» YOUR ASSIGNMENT
Count every line in this listing that has "Test". Reply with only the total.

Start of INFORMATION

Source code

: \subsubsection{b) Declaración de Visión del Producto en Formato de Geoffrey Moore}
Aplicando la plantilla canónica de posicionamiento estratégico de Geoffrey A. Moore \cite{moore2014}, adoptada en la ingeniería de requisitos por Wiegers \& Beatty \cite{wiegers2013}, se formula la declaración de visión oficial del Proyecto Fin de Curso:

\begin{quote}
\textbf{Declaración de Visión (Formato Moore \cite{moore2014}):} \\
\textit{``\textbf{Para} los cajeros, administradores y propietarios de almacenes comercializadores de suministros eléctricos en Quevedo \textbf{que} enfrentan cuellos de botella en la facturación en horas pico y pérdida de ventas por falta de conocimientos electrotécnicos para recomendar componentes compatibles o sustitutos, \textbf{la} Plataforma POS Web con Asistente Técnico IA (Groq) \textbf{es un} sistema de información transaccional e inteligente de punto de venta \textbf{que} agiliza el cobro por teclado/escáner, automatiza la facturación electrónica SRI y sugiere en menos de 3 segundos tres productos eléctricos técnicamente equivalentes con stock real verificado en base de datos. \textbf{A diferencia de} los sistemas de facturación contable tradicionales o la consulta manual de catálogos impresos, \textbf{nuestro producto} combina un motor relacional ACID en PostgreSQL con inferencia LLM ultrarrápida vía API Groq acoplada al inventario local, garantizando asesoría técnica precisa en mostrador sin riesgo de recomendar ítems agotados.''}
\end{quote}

End of INFORMATION
Start of INFORMATION

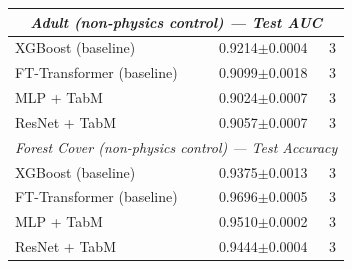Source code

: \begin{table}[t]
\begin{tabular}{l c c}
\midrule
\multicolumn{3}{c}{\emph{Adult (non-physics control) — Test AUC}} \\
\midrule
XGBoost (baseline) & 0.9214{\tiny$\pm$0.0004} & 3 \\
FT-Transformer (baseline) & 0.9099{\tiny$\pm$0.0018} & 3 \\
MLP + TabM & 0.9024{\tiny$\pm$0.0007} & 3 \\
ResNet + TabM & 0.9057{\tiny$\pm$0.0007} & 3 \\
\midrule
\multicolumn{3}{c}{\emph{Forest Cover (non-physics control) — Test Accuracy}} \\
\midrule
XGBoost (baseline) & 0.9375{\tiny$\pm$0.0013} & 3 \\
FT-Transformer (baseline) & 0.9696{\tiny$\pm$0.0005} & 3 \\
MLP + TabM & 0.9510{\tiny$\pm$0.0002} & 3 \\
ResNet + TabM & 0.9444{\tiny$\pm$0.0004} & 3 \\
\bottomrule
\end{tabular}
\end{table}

End of INFORMATION

» COMPLETED EXERCISE
2